Personal information
- Full name: Derek Francis Mendl
- Born: 1 August 1914 Hurlingham, Buenos Aires, Argentina
- Died: 18 July 2001 (aged 86) North Ryde, New South Wales, Australia
- Batting: Right-handed
- Relations: Jack Mendl (brother)

Domestic team information
- 1951: Marylebone Cricket Club

Career statistics
| Competition | First-class |
| Matches | 2 |
| Runs scored | 59 |
| Batting average | 14.75 |
| 100s/50s | –/– |
| Top score | 26 |
| Catches/stumpings | 2/– |
- Source: Cricinfo, 30 May 2019

= Derek Mendl =

Argentine cricketer (1914–2001)

Derek Francis Mendl (1 August 1914 - 18 July 2001) was a first-class cricketer.

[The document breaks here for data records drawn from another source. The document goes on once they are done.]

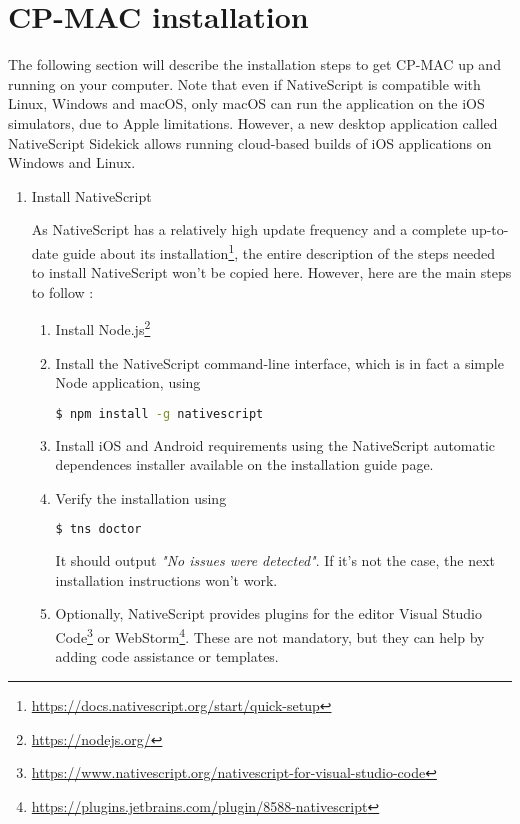 \section{CP-MAC installation}
The following section will describe the installation steps to get CP-MAC up and running on your computer. Note that even if NativeScript is compatible with Linux, Windows and macOS, only macOS can run the application on the iOS simulators, due to Apple limitations. However, a new desktop application called NativeScript Sidekick allows running cloud-based builds of iOS applications on Windows and Linux.

\begin{enumerate}
	\item Install NativeScript
	
	As NativeScript has a relatively high update frequency and a complete up-to-date guide about its installation\footnote{\url{https://docs.nativescript.org/start/quick-setup}}, the entire description of the steps needed to install NativeScript won't be copied here. However, here are the main steps to follow :
	\begin{enumerate}
		\item Install Node.js\footnote{\url{https://nodejs.org/}} 
		\item Install the NativeScript command-line interface, which is in fact a simple Node application, using
		\begin{lstlisting}[language=bash]
$ npm install -g nativescript
		\end{lstlisting}
		\item Install iOS and Android requirements using the NativeScript automatic dependences installer available on the installation guide page.
		\item Verify the installation using
		\begin{lstlisting}[language=bash]
$ tns doctor
		\end{lstlisting}
		It should output \textit{"No issues were detected"}. If it's not the case, the next installation instructions won't work.
		
		\item Optionally, NativeScript provides plugins for the editor Visual Studio Code\footnote{\url{https://www.nativescript.org/nativescript-for-visual-studio-code}} or WebStorm\footnote{\url{https://plugins.jetbrains.com/plugin/8588-nativescript}}. These are not mandatory, but they can help by adding code assistance or templates.
	\end{enumerate}


\end{enumerate}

Mendl was born in the Buenos Aires suburb of Hurlingham, where his father was a grain trader. He was sent to England, along with his brother Jack Mendl, where the two were educated at Repton School. Mendl made two appearances in first-class cricket in June 1951, playing for the Free Foresters against Oxford University at Oxford, followed by an appearance for the Marylebone Cricket Club against Cambridge University at Lord's. He scored 59 runs in these two matches, with a high score of 26. He later emigrated to Australia, where he worked for Courtaulds and later for Qantas as an airline sales manager in South Africa. He died at North Ryde in Sydney in July 2001.